> **HOW TO COMPLETE THIS TASK**
All lines with the word "that" must be pulled from the entries below.

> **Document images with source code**
──────────────────────────────

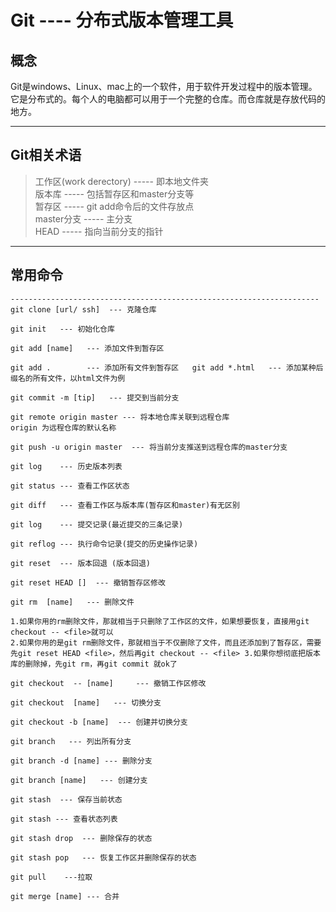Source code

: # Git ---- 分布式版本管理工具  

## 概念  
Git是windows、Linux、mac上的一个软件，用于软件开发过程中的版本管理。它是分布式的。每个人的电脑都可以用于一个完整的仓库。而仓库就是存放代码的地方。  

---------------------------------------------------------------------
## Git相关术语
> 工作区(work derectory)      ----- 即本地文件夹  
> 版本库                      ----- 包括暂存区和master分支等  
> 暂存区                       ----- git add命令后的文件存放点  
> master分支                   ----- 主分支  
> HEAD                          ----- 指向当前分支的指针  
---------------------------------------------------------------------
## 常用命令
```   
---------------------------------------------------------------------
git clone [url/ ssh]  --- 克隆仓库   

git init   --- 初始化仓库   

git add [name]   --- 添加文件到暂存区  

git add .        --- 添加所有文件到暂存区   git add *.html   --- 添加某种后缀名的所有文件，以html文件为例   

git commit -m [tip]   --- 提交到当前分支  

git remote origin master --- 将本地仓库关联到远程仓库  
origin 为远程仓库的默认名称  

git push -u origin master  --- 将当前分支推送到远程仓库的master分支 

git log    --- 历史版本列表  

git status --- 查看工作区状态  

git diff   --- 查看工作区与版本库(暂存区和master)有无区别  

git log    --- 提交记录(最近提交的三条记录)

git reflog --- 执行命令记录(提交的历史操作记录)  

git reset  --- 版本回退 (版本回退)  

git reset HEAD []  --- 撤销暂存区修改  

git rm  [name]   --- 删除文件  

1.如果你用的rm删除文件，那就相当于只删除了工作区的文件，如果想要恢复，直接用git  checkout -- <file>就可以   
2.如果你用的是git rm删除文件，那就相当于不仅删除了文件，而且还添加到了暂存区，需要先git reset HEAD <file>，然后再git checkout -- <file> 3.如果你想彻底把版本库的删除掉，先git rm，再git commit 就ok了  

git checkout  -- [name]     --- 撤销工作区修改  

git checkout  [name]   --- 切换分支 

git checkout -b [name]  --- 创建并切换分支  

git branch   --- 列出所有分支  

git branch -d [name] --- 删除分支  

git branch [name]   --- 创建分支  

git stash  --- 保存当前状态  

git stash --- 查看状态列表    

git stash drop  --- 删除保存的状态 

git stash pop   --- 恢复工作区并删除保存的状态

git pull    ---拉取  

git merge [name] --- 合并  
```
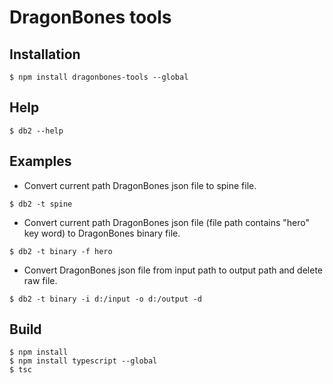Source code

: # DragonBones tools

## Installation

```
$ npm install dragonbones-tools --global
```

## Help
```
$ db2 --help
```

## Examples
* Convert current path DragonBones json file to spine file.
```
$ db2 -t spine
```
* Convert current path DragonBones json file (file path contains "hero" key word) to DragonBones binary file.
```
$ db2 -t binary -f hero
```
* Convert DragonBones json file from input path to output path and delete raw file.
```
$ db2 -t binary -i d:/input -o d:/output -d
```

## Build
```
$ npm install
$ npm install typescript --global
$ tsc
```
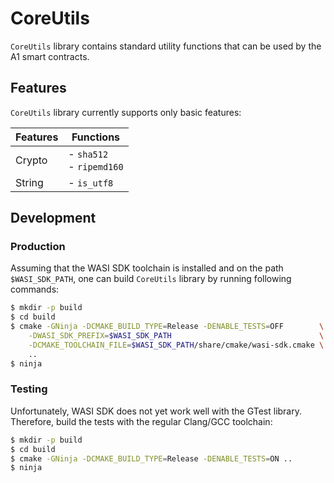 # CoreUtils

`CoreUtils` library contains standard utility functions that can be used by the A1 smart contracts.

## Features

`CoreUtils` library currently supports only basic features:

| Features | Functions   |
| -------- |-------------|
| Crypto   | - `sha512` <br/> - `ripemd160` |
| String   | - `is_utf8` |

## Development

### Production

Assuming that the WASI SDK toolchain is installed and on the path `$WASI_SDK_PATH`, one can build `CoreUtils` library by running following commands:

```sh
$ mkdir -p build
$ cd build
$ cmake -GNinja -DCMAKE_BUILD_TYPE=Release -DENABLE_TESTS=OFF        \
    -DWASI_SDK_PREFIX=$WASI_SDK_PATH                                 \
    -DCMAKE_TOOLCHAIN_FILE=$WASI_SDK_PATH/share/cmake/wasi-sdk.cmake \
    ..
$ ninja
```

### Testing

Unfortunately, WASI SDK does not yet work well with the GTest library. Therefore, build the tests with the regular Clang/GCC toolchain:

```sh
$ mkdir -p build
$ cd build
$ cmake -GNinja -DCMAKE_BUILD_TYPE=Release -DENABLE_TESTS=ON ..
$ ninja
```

──────────────────────────────

> **RESULT OF THE EXERCISE**
`CoreUtils` library contains standard utility functions that can be used by the A1 smart contracts.
Assuming that the WASI SDK toolchain is installed and on the path `$WASI_SDK_PATH`, one can build `CoreUtils` library by running following commands:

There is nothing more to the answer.